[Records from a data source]
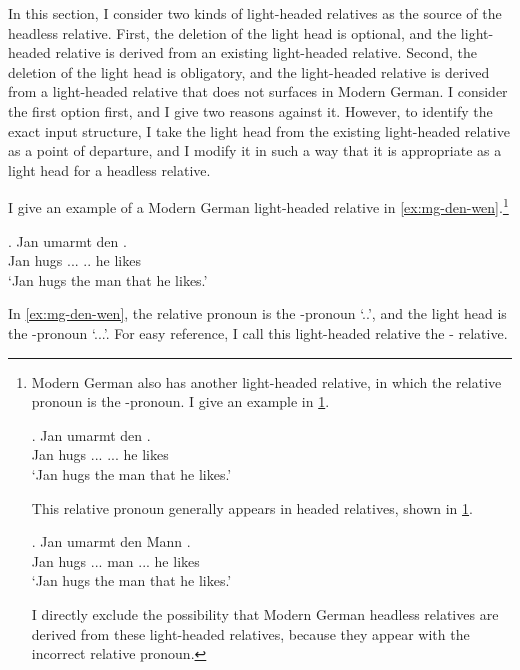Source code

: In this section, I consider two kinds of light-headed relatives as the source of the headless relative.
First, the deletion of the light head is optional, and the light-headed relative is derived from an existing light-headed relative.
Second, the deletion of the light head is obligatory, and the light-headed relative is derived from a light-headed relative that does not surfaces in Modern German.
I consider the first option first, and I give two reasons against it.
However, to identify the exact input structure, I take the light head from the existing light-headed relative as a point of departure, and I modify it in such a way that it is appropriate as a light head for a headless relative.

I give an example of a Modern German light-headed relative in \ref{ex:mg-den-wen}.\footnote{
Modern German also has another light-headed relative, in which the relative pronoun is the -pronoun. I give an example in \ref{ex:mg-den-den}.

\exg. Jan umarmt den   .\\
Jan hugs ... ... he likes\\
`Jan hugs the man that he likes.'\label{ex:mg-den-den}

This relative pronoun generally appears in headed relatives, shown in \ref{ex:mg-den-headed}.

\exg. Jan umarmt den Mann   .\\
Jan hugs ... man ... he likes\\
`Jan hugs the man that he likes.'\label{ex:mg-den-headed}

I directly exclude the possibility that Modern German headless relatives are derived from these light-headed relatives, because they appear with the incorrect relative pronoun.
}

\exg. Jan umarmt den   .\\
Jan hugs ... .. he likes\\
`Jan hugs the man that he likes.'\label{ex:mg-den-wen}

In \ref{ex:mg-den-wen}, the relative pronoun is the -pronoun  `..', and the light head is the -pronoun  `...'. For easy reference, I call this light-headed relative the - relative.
* * *
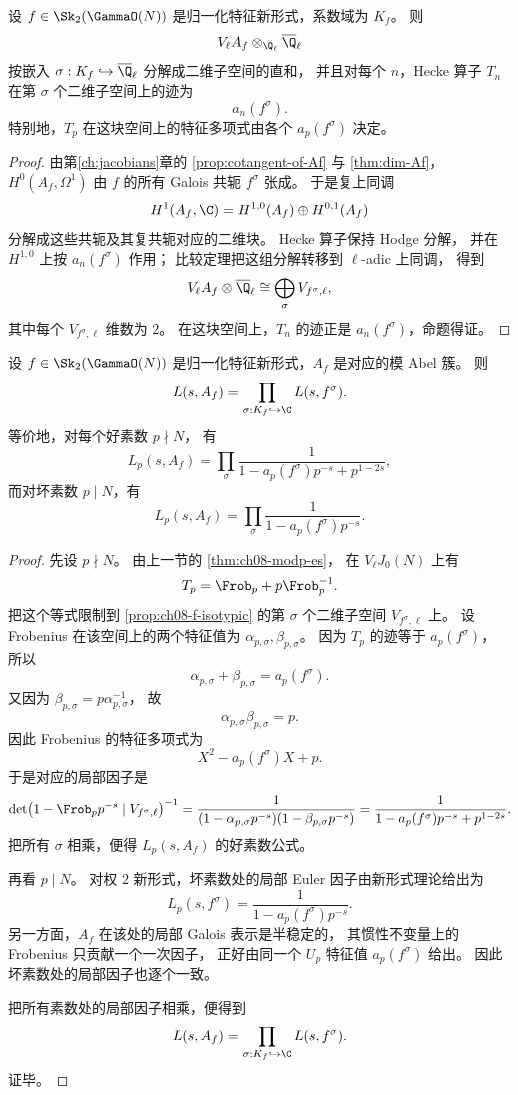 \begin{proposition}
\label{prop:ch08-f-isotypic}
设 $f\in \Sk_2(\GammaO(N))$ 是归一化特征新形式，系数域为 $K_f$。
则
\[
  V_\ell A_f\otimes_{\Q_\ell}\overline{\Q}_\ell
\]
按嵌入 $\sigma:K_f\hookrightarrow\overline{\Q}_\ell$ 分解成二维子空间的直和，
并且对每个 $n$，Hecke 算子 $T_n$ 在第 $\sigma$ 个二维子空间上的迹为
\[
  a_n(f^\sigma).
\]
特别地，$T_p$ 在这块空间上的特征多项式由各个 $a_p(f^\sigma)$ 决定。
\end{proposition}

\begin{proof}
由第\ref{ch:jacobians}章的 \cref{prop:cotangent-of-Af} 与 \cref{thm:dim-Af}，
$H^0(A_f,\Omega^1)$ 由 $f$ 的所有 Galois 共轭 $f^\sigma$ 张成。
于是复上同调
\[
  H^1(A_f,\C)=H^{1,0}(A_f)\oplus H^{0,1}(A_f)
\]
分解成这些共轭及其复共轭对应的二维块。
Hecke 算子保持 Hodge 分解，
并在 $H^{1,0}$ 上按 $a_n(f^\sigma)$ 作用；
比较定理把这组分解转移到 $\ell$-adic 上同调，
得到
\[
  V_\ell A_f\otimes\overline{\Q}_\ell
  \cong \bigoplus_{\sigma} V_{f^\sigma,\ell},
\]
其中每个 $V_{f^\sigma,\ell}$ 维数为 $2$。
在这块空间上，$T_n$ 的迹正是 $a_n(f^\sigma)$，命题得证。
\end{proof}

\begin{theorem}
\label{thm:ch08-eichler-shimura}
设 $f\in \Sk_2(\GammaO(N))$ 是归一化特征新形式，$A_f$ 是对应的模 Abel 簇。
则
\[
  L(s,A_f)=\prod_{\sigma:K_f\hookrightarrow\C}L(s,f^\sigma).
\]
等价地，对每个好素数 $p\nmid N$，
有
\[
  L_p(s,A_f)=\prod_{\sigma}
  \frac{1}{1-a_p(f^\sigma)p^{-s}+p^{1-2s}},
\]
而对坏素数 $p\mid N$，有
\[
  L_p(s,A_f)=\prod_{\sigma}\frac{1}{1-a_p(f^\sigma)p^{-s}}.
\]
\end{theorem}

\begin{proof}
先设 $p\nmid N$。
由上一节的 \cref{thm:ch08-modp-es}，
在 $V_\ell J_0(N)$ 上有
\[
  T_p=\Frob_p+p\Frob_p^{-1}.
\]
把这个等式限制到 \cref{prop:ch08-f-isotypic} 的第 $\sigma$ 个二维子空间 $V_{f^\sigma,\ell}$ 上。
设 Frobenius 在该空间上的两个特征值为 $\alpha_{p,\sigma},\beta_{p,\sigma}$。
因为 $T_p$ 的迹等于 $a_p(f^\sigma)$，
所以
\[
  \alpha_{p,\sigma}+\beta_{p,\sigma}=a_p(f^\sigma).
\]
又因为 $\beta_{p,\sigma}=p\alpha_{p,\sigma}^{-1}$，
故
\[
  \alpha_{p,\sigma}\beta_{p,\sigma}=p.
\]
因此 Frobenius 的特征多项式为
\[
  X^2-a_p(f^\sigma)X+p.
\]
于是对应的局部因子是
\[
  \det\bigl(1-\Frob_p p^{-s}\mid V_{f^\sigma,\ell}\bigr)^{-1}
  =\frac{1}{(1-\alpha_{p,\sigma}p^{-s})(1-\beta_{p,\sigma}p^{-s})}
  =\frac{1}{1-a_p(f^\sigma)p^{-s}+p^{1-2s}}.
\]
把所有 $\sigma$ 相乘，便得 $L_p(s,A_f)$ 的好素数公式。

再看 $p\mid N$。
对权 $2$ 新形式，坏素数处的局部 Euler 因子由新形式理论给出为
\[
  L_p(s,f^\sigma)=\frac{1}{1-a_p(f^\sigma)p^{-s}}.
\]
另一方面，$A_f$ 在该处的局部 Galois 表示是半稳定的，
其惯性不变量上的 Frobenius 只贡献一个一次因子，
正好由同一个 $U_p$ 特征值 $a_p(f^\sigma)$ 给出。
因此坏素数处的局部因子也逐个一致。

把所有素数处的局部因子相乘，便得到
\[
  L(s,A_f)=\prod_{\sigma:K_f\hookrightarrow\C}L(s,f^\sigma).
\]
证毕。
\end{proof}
* * *
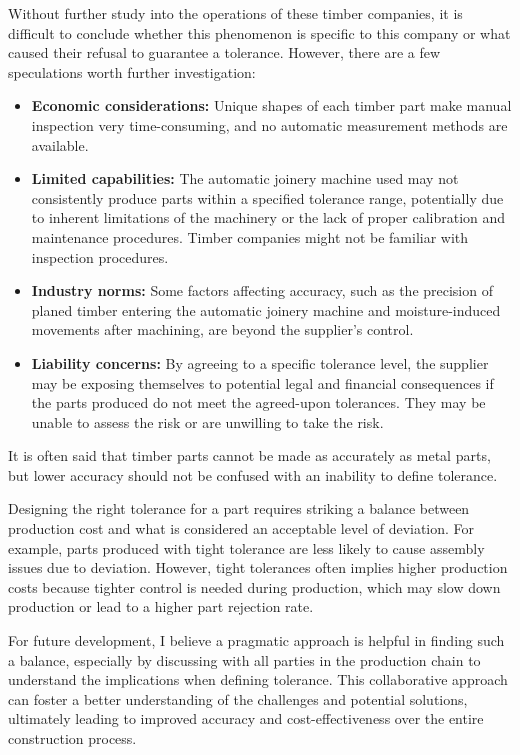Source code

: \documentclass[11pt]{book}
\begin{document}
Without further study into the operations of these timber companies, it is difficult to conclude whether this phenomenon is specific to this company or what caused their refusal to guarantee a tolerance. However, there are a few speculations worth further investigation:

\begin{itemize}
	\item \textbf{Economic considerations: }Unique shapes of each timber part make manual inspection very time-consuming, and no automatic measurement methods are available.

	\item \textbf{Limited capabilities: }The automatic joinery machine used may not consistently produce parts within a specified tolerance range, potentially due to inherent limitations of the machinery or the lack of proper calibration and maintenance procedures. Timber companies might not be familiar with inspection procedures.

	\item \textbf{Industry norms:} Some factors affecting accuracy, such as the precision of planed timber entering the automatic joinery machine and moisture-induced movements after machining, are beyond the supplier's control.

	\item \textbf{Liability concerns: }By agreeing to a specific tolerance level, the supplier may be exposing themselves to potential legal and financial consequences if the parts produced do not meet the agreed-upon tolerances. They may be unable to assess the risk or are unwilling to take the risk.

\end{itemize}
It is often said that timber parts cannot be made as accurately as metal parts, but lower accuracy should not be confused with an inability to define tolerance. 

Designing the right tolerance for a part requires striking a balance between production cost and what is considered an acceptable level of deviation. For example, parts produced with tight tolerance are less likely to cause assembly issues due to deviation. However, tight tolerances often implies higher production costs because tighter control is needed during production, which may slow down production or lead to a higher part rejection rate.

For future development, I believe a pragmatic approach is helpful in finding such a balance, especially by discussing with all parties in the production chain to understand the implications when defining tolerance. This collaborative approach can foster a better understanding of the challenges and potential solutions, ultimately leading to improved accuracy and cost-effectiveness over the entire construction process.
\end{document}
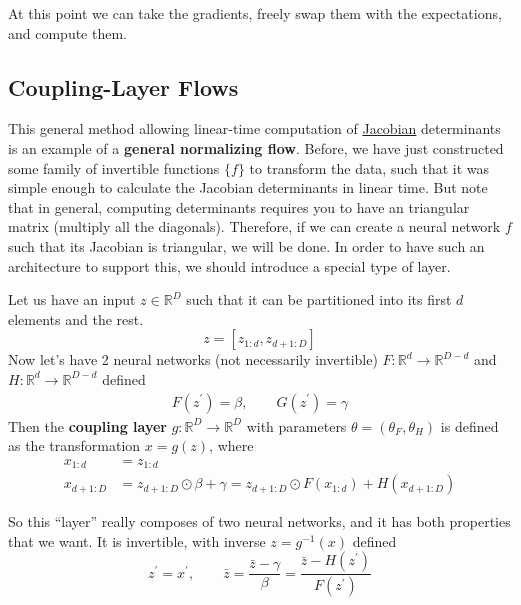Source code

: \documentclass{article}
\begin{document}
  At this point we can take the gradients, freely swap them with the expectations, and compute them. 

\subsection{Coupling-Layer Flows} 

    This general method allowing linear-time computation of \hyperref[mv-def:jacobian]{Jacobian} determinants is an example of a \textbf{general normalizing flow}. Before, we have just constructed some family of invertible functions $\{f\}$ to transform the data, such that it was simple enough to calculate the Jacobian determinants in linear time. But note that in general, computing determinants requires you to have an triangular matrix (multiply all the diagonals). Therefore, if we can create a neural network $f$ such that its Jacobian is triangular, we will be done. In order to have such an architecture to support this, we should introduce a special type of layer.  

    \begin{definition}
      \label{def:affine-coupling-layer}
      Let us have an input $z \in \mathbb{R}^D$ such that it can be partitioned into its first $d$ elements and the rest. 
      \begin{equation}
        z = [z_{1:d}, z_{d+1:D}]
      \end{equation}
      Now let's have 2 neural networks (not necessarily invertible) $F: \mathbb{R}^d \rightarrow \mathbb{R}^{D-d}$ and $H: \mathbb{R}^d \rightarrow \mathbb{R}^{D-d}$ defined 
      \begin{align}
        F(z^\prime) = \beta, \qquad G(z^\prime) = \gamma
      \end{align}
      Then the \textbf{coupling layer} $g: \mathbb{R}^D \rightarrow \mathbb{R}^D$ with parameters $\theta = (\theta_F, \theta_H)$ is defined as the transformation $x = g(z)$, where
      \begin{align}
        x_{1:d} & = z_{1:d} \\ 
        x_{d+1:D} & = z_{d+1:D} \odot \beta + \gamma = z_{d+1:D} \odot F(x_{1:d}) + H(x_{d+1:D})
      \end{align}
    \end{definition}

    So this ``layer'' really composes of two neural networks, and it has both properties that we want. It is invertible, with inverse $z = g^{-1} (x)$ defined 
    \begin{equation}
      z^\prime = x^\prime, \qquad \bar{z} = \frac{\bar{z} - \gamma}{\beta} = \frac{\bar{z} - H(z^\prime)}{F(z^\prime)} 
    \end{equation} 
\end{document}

**REQUIRED ACTION:**
Please go through the data above and copy each line that has the word "是归一化特征新形式".

**SOLUTION TO THE PROBLEM:**
设 $f\in \Sk_2(\GammaO(N))$ 是归一化特征新形式，系数域为 $K_f$。
设 $f\in \Sk_2(\GammaO(N))$ 是归一化特征新形式，$A_f$ 是对应的模 Abel 簇。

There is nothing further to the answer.